▶ **EXERCISE BRIEF**: Please give a word-for-word repeat of the line containing "<artifactId>hadoop-client</artifactId>" and all lines that come after it in the entries below, ending at the last line.

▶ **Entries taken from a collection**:
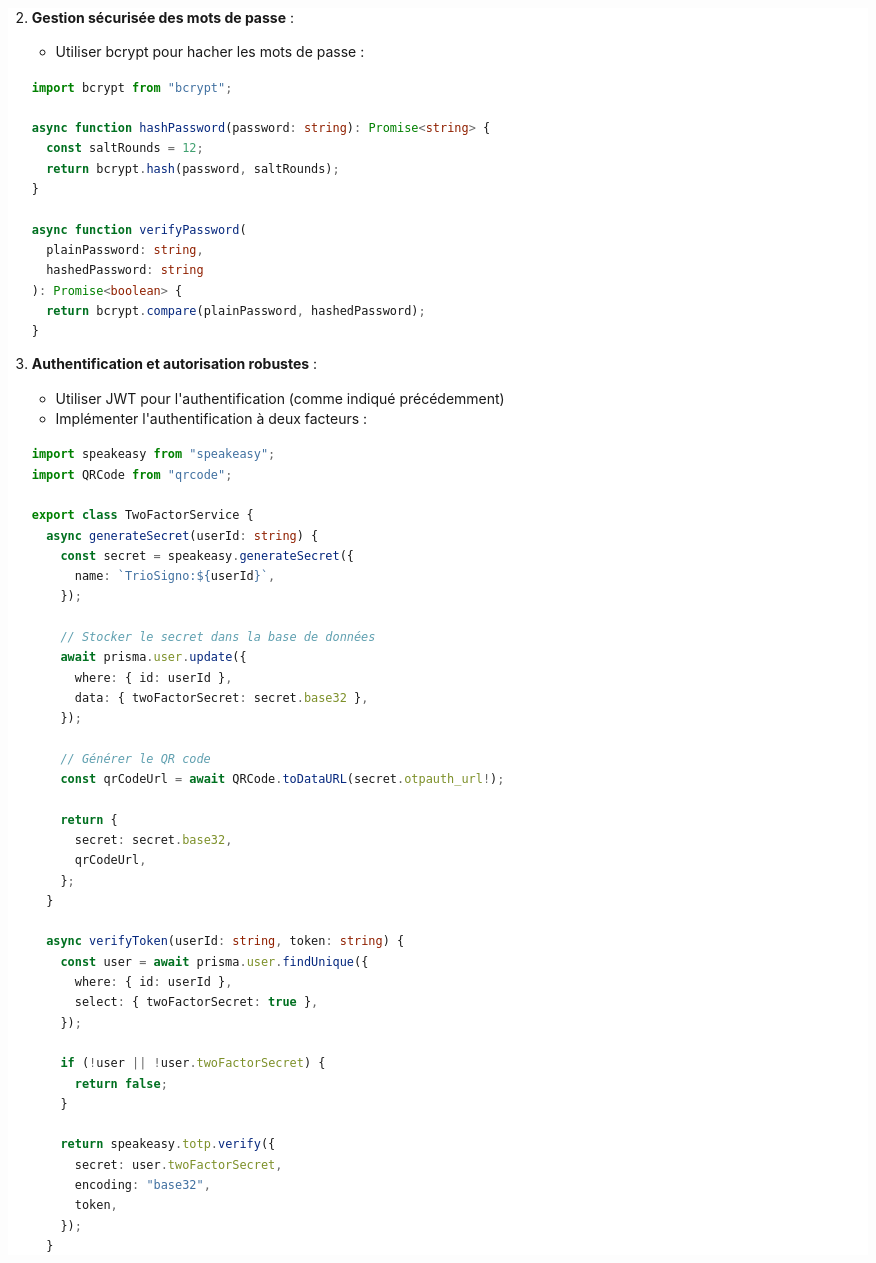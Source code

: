 2. **Gestion sécurisée des mots de passe** :

   - Utiliser bcrypt pour hacher les mots de passe :

   ```typescript
   import bcrypt from "bcrypt";

   async function hashPassword(password: string): Promise<string> {
     const saltRounds = 12;
     return bcrypt.hash(password, saltRounds);
   }

   async function verifyPassword(
     plainPassword: string,
     hashedPassword: string
   ): Promise<boolean> {
     return bcrypt.compare(plainPassword, hashedPassword);
   }
   ```

3. **Authentification et autorisation robustes** :

   - Utiliser JWT pour l'authentification (comme indiqué précédemment)
   - Implémenter l'authentification à deux facteurs :

   ```typescript
   import speakeasy from "speakeasy";
   import QRCode from "qrcode";

   export class TwoFactorService {
     async generateSecret(userId: string) {
       const secret = speakeasy.generateSecret({
         name: `TrioSigno:${userId}`,
       });

       // Stocker le secret dans la base de données
       await prisma.user.update({
         where: { id: userId },
         data: { twoFactorSecret: secret.base32 },
       });

       // Générer le QR code
       const qrCodeUrl = await QRCode.toDataURL(secret.otpauth_url!);

       return {
         secret: secret.base32,
         qrCodeUrl,
       };
     }

     async verifyToken(userId: string, token: string) {
       const user = await prisma.user.findUnique({
         where: { id: userId },
         select: { twoFactorSecret: true },
       });

       if (!user || !user.twoFactorSecret) {
         return false;
       }

       return speakeasy.totp.verify({
         secret: user.twoFactorSecret,
         encoding: "base32",
         token,
       });
     }
   ```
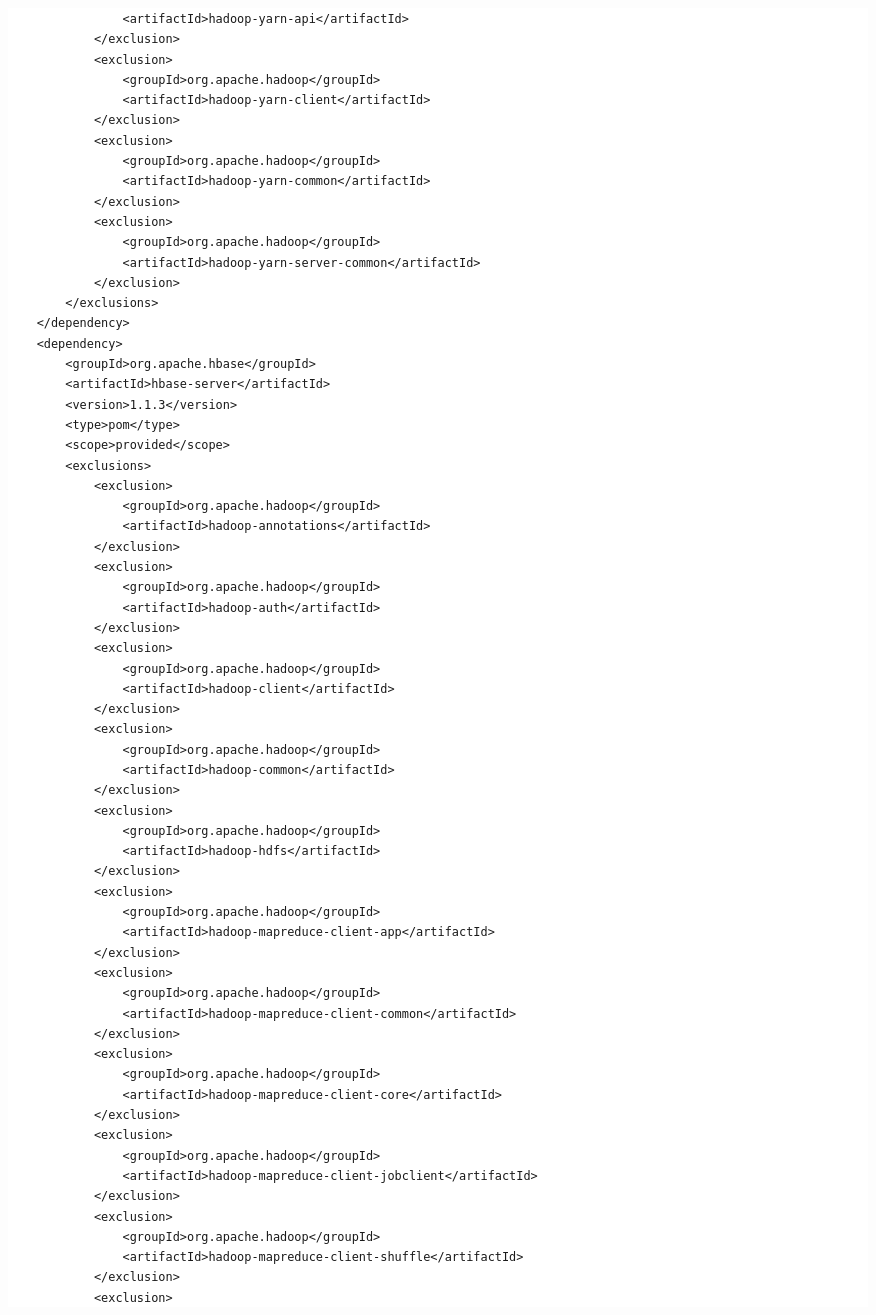 					<artifactId>hadoop-yarn-api</artifactId>
				</exclusion>
				<exclusion>
					<groupId>org.apache.hadoop</groupId>
					<artifactId>hadoop-yarn-client</artifactId>
				</exclusion>
				<exclusion>
					<groupId>org.apache.hadoop</groupId>
					<artifactId>hadoop-yarn-common</artifactId>
				</exclusion>
				<exclusion>
					<groupId>org.apache.hadoop</groupId>
					<artifactId>hadoop-yarn-server-common</artifactId>
				</exclusion>
			</exclusions>
		</dependency>
		<dependency>
			<groupId>org.apache.hbase</groupId>
			<artifactId>hbase-server</artifactId>
			<version>1.1.3</version>
			<type>pom</type>
			<scope>provided</scope>
			<exclusions>
				<exclusion>
					<groupId>org.apache.hadoop</groupId>
					<artifactId>hadoop-annotations</artifactId>
				</exclusion>
				<exclusion>
					<groupId>org.apache.hadoop</groupId>
					<artifactId>hadoop-auth</artifactId>
				</exclusion>
				<exclusion>
					<groupId>org.apache.hadoop</groupId>
					<artifactId>hadoop-client</artifactId>
				</exclusion>
				<exclusion>
					<groupId>org.apache.hadoop</groupId>
					<artifactId>hadoop-common</artifactId>
				</exclusion>
				<exclusion>
					<groupId>org.apache.hadoop</groupId>
					<artifactId>hadoop-hdfs</artifactId>
				</exclusion>
				<exclusion>
					<groupId>org.apache.hadoop</groupId>
					<artifactId>hadoop-mapreduce-client-app</artifactId>
				</exclusion>
				<exclusion>
					<groupId>org.apache.hadoop</groupId>
					<artifactId>hadoop-mapreduce-client-common</artifactId>
				</exclusion>
				<exclusion>
					<groupId>org.apache.hadoop</groupId>
					<artifactId>hadoop-mapreduce-client-core</artifactId>
				</exclusion>
				<exclusion>
					<groupId>org.apache.hadoop</groupId>
					<artifactId>hadoop-mapreduce-client-jobclient</artifactId>
				</exclusion>
				<exclusion>
					<groupId>org.apache.hadoop</groupId>
					<artifactId>hadoop-mapreduce-client-shuffle</artifactId>
				</exclusion>
				<exclusion>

▶ **EXERCISE RESULT**:
					<artifactId>hadoop-client</artifactId>
				</exclusion>
				<exclusion>
					<groupId>org.apache.hadoop</groupId>
					<artifactId>hadoop-common</artifactId>
				</exclusion>
				<exclusion>
					<groupId>org.apache.hadoop</groupId>
					<artifactId>hadoop-hdfs</artifactId>
				</exclusion>
				<exclusion>
					<groupId>org.apache.hadoop</groupId>
					<artifactId>hadoop-mapreduce-client-app</artifactId>
				</exclusion>
				<exclusion>
					<groupId>org.apache.hadoop</groupId>
					<artifactId>hadoop-mapreduce-client-common</artifactId>
				</exclusion>
				<exclusion>
					<groupId>org.apache.hadoop</groupId>
					<artifactId>hadoop-mapreduce-client-core</artifactId>
				</exclusion>
				<exclusion>
					<groupId>org.apache.hadoop</groupId>
					<artifactId>hadoop-mapreduce-client-jobclient</artifactId>
				</exclusion>
				<exclusion>
					<groupId>org.apache.hadoop</groupId>
					<artifactId>hadoop-mapreduce-client-shuffle</artifactId>
				</exclusion>
				<exclusion>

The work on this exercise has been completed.